She wasn’t the idiot. Now he was sure. She appeared so defenseless that it was almost impossible not to hug her. A spontaneous double file of couples was forming: the maid with the fixed smile and the young man with the flat nose, stern during their inflexible private Sunday; the two adolescents isolated in their final rapture and their initial selfishness: the poor dirty old man, convinced of the fervent loyalty of the little wife with the round and jiggling buttocks who trotted alongside him, allowing herself to be looked at.
That was the past: Claudia filled with admiration and promises, and he telling himself there’s no reason to worry; him believing that life was going to remain there, detained in that unjust romance, one next to the other, protected – who knows why – alone in the cloud of smoke and filthy metaphors. This was the present: her searching for him, pressured, with the indispensable hatred toward Andrés, summoning him like someone who calls the substitute when the regular person has died or isn’t effective or resigns; him, stopped by force, stirred by the past and the promises that this one secured, but also imperceptibly injured by that feeling of deprivation toward him who they attempt to lift out of a garbage can.15
- It’s a common image, but both of them aren’t very thin. I shouldn’t forget that in part I am Lamas, nor also that I have experienced moments of dangerous depression during which I slowly savored some image of the same mold.
“I think that one can be honest. I was never, you know, one of those who stick posters of naked women to the headboard of the bed.”16
- Never. Generally, I hid those images in the letter X of the Larousse Dictionary.
“They do that?”
The naiveté, lasting and dated, wasn’t a joke. The new face, of impenetrable experience, that had learned so much in eleven years, lacked the minimum pornographic scholarship.
“The ones who do it are those who don’t dare to have them there, in body and soul.”
“And did you dare?”
“I do.”
“In body and soul?”
That was the past: Andrés acting as a witness, consumed with resignation and inertia; Claudia in the trap of cordiality, affection, compassion: as for him, so quiet because he thought very little, because he didn’t like to think nor talk nor worry. This was the present: Claudia eleven years hence, with her false cynicism, with a desire to win; him, sleepless once again, seeing what happened before very clearly and that which is today very confusedly; Claudia and him, now, behind the dirty old man and the jiggling buttocks, buying the tickets for the zoo, and Andrés acting as a witness today too.
“In reality, each new era always catches me off guard,” he was saying. “When you appeared I hadn’t understood the images of early adolescence yet. I had not become accustomed to discovering you and you were already married to Andrés. I had not accepted the diseased solitude to which that act was condemning me, when other women appeared. One after the other, when I still didn’t know what to do with the first one.”
“And now?”
“Now you’re here again. And I don’t know what I should do with the other Claudia.”
She didn’t say anything.

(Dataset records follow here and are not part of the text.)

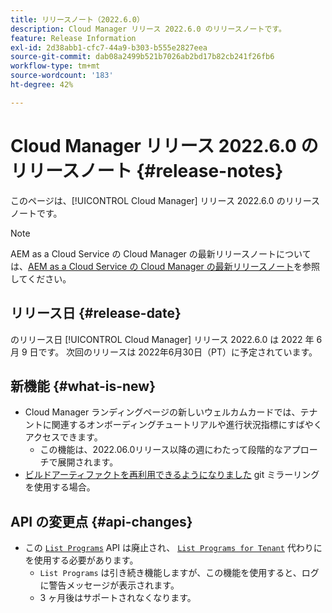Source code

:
 ```yaml
---
title: リリースノート（2022.6.0）
description: Cloud Manager リリース 2022.6.0 のリリースノートです。
feature: Release Information
exl-id: 2d38abb1-cfc7-44a9-b303-b555e2827eea
source-git-commit: dab08a2499b521b7026ab2bd17b82cb241f26fb6
workflow-type: tm+mt
source-wordcount: '183'
ht-degree: 42%

---
```



# Cloud Manager リリース 2022.6.0 のリリースノート {#release-notes}

このページは、[!UICONTROL Cloud Manager] リリース 2022.6.0 のリリースノートです。

>[!NOTE]
>
>AEM as a Cloud Service の Cloud Manager の最新リリースノートについては、[AEM as a Cloud Service の Cloud Manager の最新リリースノート](https://experienceleague.adobe.com/docs/experience-manager-cloud-service/content/implementing/using-cloud-manager/release-notes-cloud-manager/release-notes-cm-current.html?lang=ja)を参照してください。

## リリース日 {#release-date}

のリリース日 [!UICONTROL Cloud Manager] リリース 2022.6.0 は 2022 年 6 月 9 日です。 次回のリリースは 2022年6月30日（PT）に予定されています。

## 新機能 {#what-is-new}

* Cloud Manager ランディングページの新しいウェルカムカードでは、テナントに関連するオンボーディングチュートリアルや進行状況指標にすばやくアクセスできます。
   * この機能は、2022.06.0リリース以降の週にわたって段階的なアプローチで展開されます。
* [ビルドアーティファクトを再利用できるようになりました](/help/using/setting-up-project.md#build-artifact-reuse) git ミラーリングを使用する場合。

## API の変更点 {#api-changes}

* この [`List Programs`](https://developer.adobe.com/experience-cloud/cloud-manager/reference/api/#operation/getPrograms) API は廃止され、 [`List Programs for Tenant`](https://developer.adobe.com/experience-cloud/cloud-manager/reference/api/#operation/getProgramsForTenant) 代わりにを使用する必要があります。
   * `List Programs` は引き続き機能しますが、この機能を使用すると、ログに警告メッセージが表示されます。
   * 3 ヶ月後はサポートされなくなります。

The old man and the little wife were tossing candies to the monkeys. A young boy wearing a sailor’s suit was buying a yellow balloon and the older monkey was ostentatiously displaying his bright red buttocks.
“I don’t know what to do with the earlier Claudia.”
She became sad for the first time. Now cynicism was uncomfortable. Like a new suit. The young monkey was grabbing only the green candies, which were mint. Pursued, the female monkey came out with another baby monkey on her back, holding on like a disagreeable excretion.
“Perhaps she would know something if she understood Andrés.”
She wasn’t saying anything. Did she simply not dare, or could it be the same type of silence that he had used when he had nothing to say?
The viper barely moved in the long and filthy glass showcase, and that abusive life inside an inanimate horrible thing was like an inevitable mouthful of disgust.
“I can’t understand why she delegates you. It’s as if she thinks that I’m an imbecile or a pig.”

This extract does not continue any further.